AGE-DEPENDENT CHANGES OF T-REGULATORY AND Th17 SUBSET LEVELS IN PERIPHERAL BLOOD FROM HEALTHY HUMANS

Abstract

Age-dependent development of Th17 and Treg lymphocyte subsets in healthy humans is studied insufficiently. The present study aimed to investigate quantitative characteristics of Th17 and Treg subsets in peripheral blood of healthy subjects for various age groups. 352 healthy humans (168 female and 184 male), one month to 85 years old, were subject to examination, including 79 infants in their first year of life; 34 children at aged 1 year to 2 years 11 months; 24, at 3 to 4 years 11 months; 28, at the age of 5 to 6 years 11 months; 25 children aged 7-8 years 11 month; 36 children aged 9 to 11 years 11 months; 39 adolescents aged 12 to 14 years 11 months; 26 adolescents aged 15 to 18 years; 25 young adults aged 20 to 35 years; 11 adults at 36 to 49 years old; 16 adults aged 59-70 years, and 9 elderly people over 70 years old.

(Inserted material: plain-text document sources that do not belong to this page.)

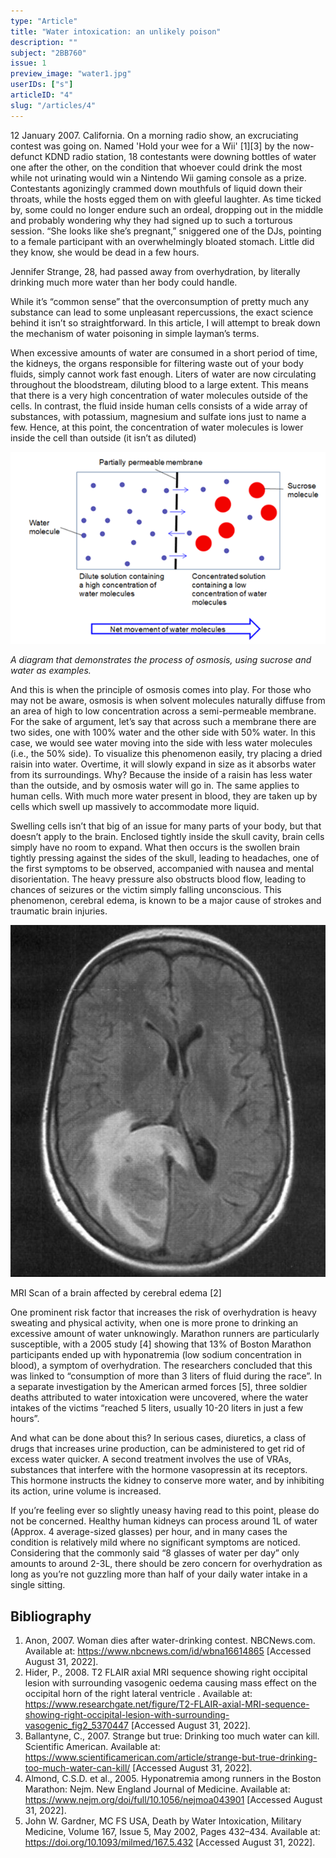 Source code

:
 ```yaml
---
type: "Article"
title: "Water intoxication: an unlikely poison"
description: ""
subject: "2BB760"
issue: 1
preview_image: "water1.jpg"
userIDs: ["s"]
articleID: "4"
slug: "/articles/4"
---
```


12 January 2007. California. On a morning radio show, an excruciating contest was going on. Named 'Hold your wee for a Wii' [1][3] by the now-defunct KDND radio station, 18 contestants were downing bottles of water one after the other, on the condition that whoever could drink the most while not urinating would win a Nintendo Wii gaming console as a prize. Contestants agonizingly crammed down mouthfuls of liquid down their throats, while the hosts egged them on with gleeful laughter. As time ticked by, some could no longer endure such an ordeal, dropping out in the middle and probably wondering why they had signed up to such a torturous session. “She looks like she’s pregnant,” sniggered one of the DJs, pointing to a female participant with an overwhelmingly bloated stomach. Little did they know, she would be dead in a few hours.

Jennifer Strange, 28, had passed away from overhydration, by literally drinking much more water than her body could handle.

While it’s “common sense” that the overconsumption of pretty much any substance can lead to some unpleasant repercussions, the exact science behind it isn’t so straightforward. In this article, I will attempt to break down the mechanism of water poisoning in simple layman’s terms.

When excessive amounts of water are consumed in a short period of time, the kidneys, the organs responsible for filtering waste out of your body fluids, simply cannot work fast enough. Liters of water are now circulating throughout the bloodstream, diluting blood to a large extent. This means that there is a very high concentration of water molecules outside of the cells. In contrast, the fluid inside human cells consists of a wide array of substances, with potassium, magnesium and sulfate ions just to name a few. Hence, at this point, the concentration of water molecules is lower inside the cell than outside (it isn’t as diluted)

![Osmosis](./../images/issue1/biochem/osmosis.png)
<div class="centre"><em>A diagram that demonstrates the process of osmosis, using sucrose and water as examples.</em></div>

And this is when the principle of osmosis comes into play. For those who may not be aware, osmosis is when solvent molecules naturally diffuse from an area of high to low concentration across a semi-permeable membrane. For the sake of argument, let’s say that across such a membrane there are two sides, one with 100% water and the other side with 50% water. In this case, we would see water moving into the side with less water molecules (i.e., the 50% side). To visualize this phenomenon easily, try placing a dried raisin into water. Overtime, it will slowly expand in size as it absorbs water from its surroundings. Why? Because the inside of a raisin has less water than the outside, and by osmosis water will go in. The same applies to human cells. With much more water present in blood, they are taken up by cells which swell up massively to accommodate more liquid.

Swelling cells isn’t that big of an issue for many parts of your body, but that doesn’t apply to the brain. Enclosed tightly inside the skull cavity, brain cells simply have no room to expand. What then occurs is the swollen brain tightly pressing against the sides of the skull, leading to headaches, one of the first symptoms to be observed, accompanied with nausea and mental disorientation. The heavy pressure also obstructs blood flow, leading to chances of seizures or the victim simply falling unconscious. This phenomenon, cerebral edema, is known to be a major cause of strokes and traumatic brain injuries.  	 
 
![Cerebral edema](./../images/issue1/biochem/Cerebraledema.jpg)
<div class="centre">MRI Scan of a brain affected by cerebral edema [2]</em></div>

One prominent risk factor that increases the risk of overhydration is heavy sweating and physical activity, when one is more prone to drinking an excessive amount of water unknowingly. Marathon runners are particularly susceptible, with a 2005 study [4] showing that 13% of Boston Marathon participants ended up with hyponatremia (low sodium concentration in blood), a symptom of overhydration. The researchers concluded that this was linked to “consumption of more than 3 liters of fluid during the race”. In a separate investigation by the American armed forces [5], three soldier deaths attributed to water intoxication were uncovered, where the water intakes of the victims “reached 5 liters, usually 10-20 liters in just a few hours”. 

And what can be done about this? In serious cases, diuretics, a class of drugs that increases urine production, can be administered to get rid of excess water quicker. A second treatment involves the use of VRAs, substances that interfere with the hormone vasopressin at its receptors. This hormone instructs the kidney to conserve more water, and by inhibiting its action, urine volume is increased. 

If you’re feeling ever so slightly uneasy having read to this point, please do not be concerned. Healthy human kidneys can process around 1L of water (Approx. 4 average-sized glasses) per hour, and in many cases the condition is relatively mild where no significant symptoms are noticed. Considering that the commonly said “8 glasses of water per day” only amounts to around 2-3L, there should be zero concern for overhydration as long as you’re not guzzling more than half of your daily water intake in a single sitting.

<div id="bibliography">
<h2>Bibliography</h2>

1. Anon, 2007. Woman dies after water-drinking contest. NBCNews.com. Available at: https://www.nbcnews.com/id/wbna16614865 [Accessed August 31, 2022]. 
2. Hider, P., 2008. T2 FLAIR axial MRI sequence showing right occipital lesion with surrounding vasogenic oedema causing mass effect on the occipital horn of the right lateral ventricle . Available at: https://www.researchgate.net/figure/T2-FLAIR-axial-MRI-sequence-showing-right-occipital-lesion-with-surrounding-vasogenic_fig2_5370447 [Accessed August 31, 2022]. 
3. Ballantyne, C., 2007. Strange but true: Drinking too much water can kill. Scientific American. Available at: https://www.scientificamerican.com/article/strange-but-true-drinking-too-much-water-can-kill/ [Accessed August 31, 2022]. 
4. Almond, C.S.D. et al., 2005. Hyponatremia among runners in the Boston Marathon: Nejm. New England Journal of Medicine. Available at: https://www.nejm.org/doi/full/10.1056/nejmoa043901 [Accessed August 31, 2022]. 
5. John W. Gardner, MC FS USA, Death by Water Intoxication, Military Medicine, Volume 167, Issue 5, May 2002, Pages 432–434. Available at: https://doi.org/10.1093/milmed/167.5.432 [Accessed August 31, 2022]. 

</div>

The study was performed with capillary blood in children under 2 years, and venous blood taken in elder persons. The basic and ‘minor’ subsets of peripheral blood lymphocytes were evaluated by flow cytometry using four-color staining of whole blood and following erythrocyte lysis. We used the following surface markers: CD3, CD4, CD8, CD25, CD127, CD161, CD45R0 for lymphocyte subsets detection. It has been shown that Treg percentage (a ratio of CD4 + CD25 hi CD127 low/neg in the CD3 + CD4 + gate) did not depend on age of the people under study, and can be approximated by a linear function. The absolute number of Tregs in childhood is progressively decreased and, after 10 years old, it reaches plateau values. This age-dependent relationship may be approximated by a logarithmic function. Evaluation of Th17 subset levels demonstrated a strong relative and absolute age-dependent growth of this cell subpopulation. Percentage and absolute numbers of Th17 lymphocyte (share of CD4 + CD161 + CD45R0 + in the CD3 + CD4 + gate), can be approximated by a square function. The age of 10-12 years seems to be critical to the immune system formation. We suppose the process of the immune system development to be completed at this age, and maturation of the immune cell populations is then observed. A decrease in both relative and absolute numbers of Treg and Th17 lymphocyte subsets was found in elderly persons (> 70 years old). Our data on peripheral blood Tregs and Th17 subsets, with respect to their percentage and absolute numbers in healthy humans, may be used as age-related reference values.